# PROBLEM TO WORK ON
Go through the data and copy every line in which "assets" appears.

Saved data entries
◇ ◇ ◇

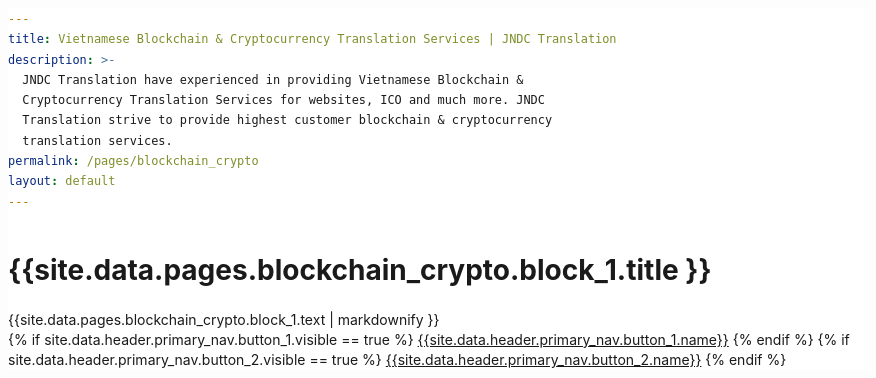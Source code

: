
 ```yaml
---
title: Vietnamese Blockchain & Cryptocurrency Translation Services | JNDC Translation
description: >-
  JNDC Translation have experienced in providing Vietnamese Blockchain &
  Cryptocurrency Translation Services for websites, ICO and much more. JNDC
  Translation strive to provide highest customer blockchain & cryptocurrency
  translation services.
permalink: /pages/blockchain_crypto
layout: default
---
```


<link rel="stylesheet" href="/assets/v3/css/expert-translation-services.css">
<link rel="stylesheet" href="/assets/v3/css/supported-languages.css">



<div class="expert_translation_banner clearfix" style="background-image: url({{ site.data.pages.blockchain_crypto.block_1.background_image }});
        box-shadow:inset 0 0 0 10000px {{ site.data.pages.blockchain_crypto.block_1.color_overlay }}; 
        background-position: center bottom; 
        background-repeat: no-repeat; 
        -moz-background-size: cover;
        -o-background-size: cover; 
        -webkit-background-size: cover; 
        background-size: cover;
        {% if site.data.pages.blockchain_crypto.block_1.visible == true %}
        display: block; 
        {% else %}
        display: none;
        {% endif %}">
    <div class="container">
        <div class="row">
            <div class="col-sm-8 col-xs-12">
                <div class="text_row">
                    <h1 class="heading">{{site.data.pages.blockchain_crypto.block_1.title }}</h1>
                    <div class="desc font_20">{{site.data.pages.blockchain_crypto.block_1.text | markdownify }}</div>
                </div>
                <div class="btn_wrap">
                    {% if site.data.header.primary_nav.button_1.visible == true %}
                    <a class="btn btn-md btn_maroon"
                        href="{{site.data.header.primary_nav.button_1.link}}">{{site.data.header.primary_nav.button_1.name}}</a>
                    {% endif %}
                    {% if site.data.header.primary_nav.button_2.visible == true %}
                    <a class="btn btn_white_gradient"
                        href="{{site.data.header.primary_nav.button_2.link}}">{{site.data.header.primary_nav.button_2.name}}</a>
                    {% endif %}
                </div>
            </div>
        </div>
    </div>
</div>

◇ ◇ ◇

# EXERCISE OUTPUT
<link rel="stylesheet" href="/assets/v3/css/expert-translation-services.css">
<link rel="stylesheet" href="/assets/v3/css/supported-languages.css">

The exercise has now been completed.